A senior Tory MP claims the UK would be put “in a state of emergency” with a “no deal” Brexit, as the government failed to deny stockpiling plans.
Former attorney general Dominic Grieve, a leading Conservative Remainer at Westminster, warned Britain leaving the EU without a deal would be “absolutely catastrophic”.
Claiming some of his fellow Conservative MPs are “actively seeking” a no deal outcome from EU divorce negotiations, Mr Grieve insisted he was not “scaremongering” about the impact of such an outcome.
He told Sky News’ Sophy Ridge on Sunday show: “We’ve got to be realistic about this. We will be in a state of emergency.
“Basic services that we take for granted might not be available.
“It wouldn’t be possible, for example, for someone to fly to Rome because the overflying rights over the other countries of the EU are regulated by EU law.
“We wouldn’t get medicines in, this point has already been made. We’d be out of the medicines agency.
“And, there’d be difficulties bringing food into this country because of the number of regulatory checks that would take place.”
However, Mr Grieve expressed hope that if an all-encompassing agreement is not reached before March next year then “side deals” would address some of the issues of a “no deal” Brexit.
The prominent Conservative backbencher spoke after new Brexit Secretary Dominic Raab revealed the government will be “engaging with the public more clearly” about “no deal planning” over the summer.
Last week, Prime Minister Theresa May told MPs there would be around 70 “technical notices” sent to businesses and households over the next few weeks.
Mr Raab, who held his first face-to-face talks with EU chief Brexit negotiator Michel Barnier last week, told the BBC’s Andrew Marr Show he is “focused relentlessly and unflinchingly” on achieving a deal with the EU.

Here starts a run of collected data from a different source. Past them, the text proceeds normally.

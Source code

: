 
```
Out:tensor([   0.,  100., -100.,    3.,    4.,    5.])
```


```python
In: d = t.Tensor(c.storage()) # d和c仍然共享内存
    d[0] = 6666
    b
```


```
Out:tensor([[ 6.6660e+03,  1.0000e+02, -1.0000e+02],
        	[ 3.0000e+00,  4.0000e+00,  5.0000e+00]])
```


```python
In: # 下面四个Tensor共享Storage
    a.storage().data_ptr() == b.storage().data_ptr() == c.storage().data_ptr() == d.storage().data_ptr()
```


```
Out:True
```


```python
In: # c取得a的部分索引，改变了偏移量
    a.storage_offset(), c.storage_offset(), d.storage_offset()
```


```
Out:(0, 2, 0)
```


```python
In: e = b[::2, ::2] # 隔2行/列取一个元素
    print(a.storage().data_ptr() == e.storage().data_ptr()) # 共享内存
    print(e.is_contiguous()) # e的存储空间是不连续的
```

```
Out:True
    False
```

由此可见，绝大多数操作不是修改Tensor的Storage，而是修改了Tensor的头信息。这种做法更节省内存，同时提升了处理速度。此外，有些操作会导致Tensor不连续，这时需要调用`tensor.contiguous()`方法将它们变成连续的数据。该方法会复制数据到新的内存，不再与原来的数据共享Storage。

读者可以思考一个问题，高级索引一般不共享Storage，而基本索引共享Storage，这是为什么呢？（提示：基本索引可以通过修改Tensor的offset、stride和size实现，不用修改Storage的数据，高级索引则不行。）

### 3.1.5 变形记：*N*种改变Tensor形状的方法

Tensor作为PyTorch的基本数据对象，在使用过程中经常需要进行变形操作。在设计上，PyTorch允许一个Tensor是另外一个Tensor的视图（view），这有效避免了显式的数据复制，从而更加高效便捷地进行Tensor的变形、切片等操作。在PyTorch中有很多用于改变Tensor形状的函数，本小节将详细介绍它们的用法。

But he did not dismiss claims the government is planning to stockpile foods and medicines.
Despite attacking the “unhelpful” reports, he said: “We’re making sure, both in the allocation of money – £3bn extra allocated at the last budget – through operational things, like hiring extra border staff, through the legal arrangements, both domestic but also the treaty arrangements, that we’re ready for any and every eventuality.
“We will gradually and responsibly, which is the right thing for a government to do, set out more of the detail of that through technical notices.
“I’m not going to get drawn into the selective snippets that are leaked out and make hair-raising stories.”
Mr Raab also appeared to confirm the government is planning for a lorry park on the M26 motorway in Kent, should severe tailbacks occur due to post-Brexit delays at the Port of Dover.
“Of course, if we have no deal, we want to make sure we’re prepared at the border with the knock-on effects that that would have if, on the EU side, they take the worst-case scenario approach, which is frankly irrational,” he said.
“I’m confident we won’t get there but, even if we did, we will have the planning in place, the preparation in place, the operational matters in place, from the infrastructure to the planning laws to deal with that.”
The Brexit secretary added: “All of that planning is under way, from every aspect of the infrastructure to the legal position to make sure we’re ready for no deal and Britain thrives whatever the outcome of these negotiations.”
Mr Raab also accused Brussels of an “irresponsible” attempt to “ramp up the pressure” by issuing warnings about the impact of a no deal Brexit on UK expats living on the continent and EU nationals living in Britain.
Amid deep divisions in parliament over Brexit, Mr Grieve claimed a second EU referendum “may be the only solution”, even though it would not be “ideal”.
Former prime minister Sir John Major also backed a fresh Brexit vote, as he attacked the “irreconcilable” attitude of Tory Brexiteers for having “boxed the government and particularly the prime minister into a corner”, which could lead to no deal “by accident”.
He told the BBC: “It has downsides. I mean, frankly, a second vote has democratic downsides. It has difficulties.
“But is it morally justified? I think it is.
“If you look back at the Leave campaign a great many of the promises they made were fantasy promises. We now know they are not going to be met.”
Shadow chancellor John McDonnell also did not rule out Labour backing a second EU referendum, even though it is not his party’s policy.
He told Sky News: “We’re not averse to any form of democratic engagement, but our view is that’s not our policy to have another referendum. We respect the existing one.
“Our preference is a general election – we’ve not ruled anything out but our preference is a general election because then you discuss the issues, not just Brexit but other issues, but also you’d determine the team that’ll be able to negotiate upon it.”
Referring to ministers’ agreement to step up no deal preparations, Labour leader Jeremy Corbyn said: “It’s two years and a bit since the referendum, surely they should be in a better position now to know what kind of arrangements we’re going to have in the future?
“I just get the feeling that the tail is wagging the dog in the Tory party. Those that want no deal seem to be ruling the roost and they’re pushing for that.
“No deal would be a very, very bad situation.”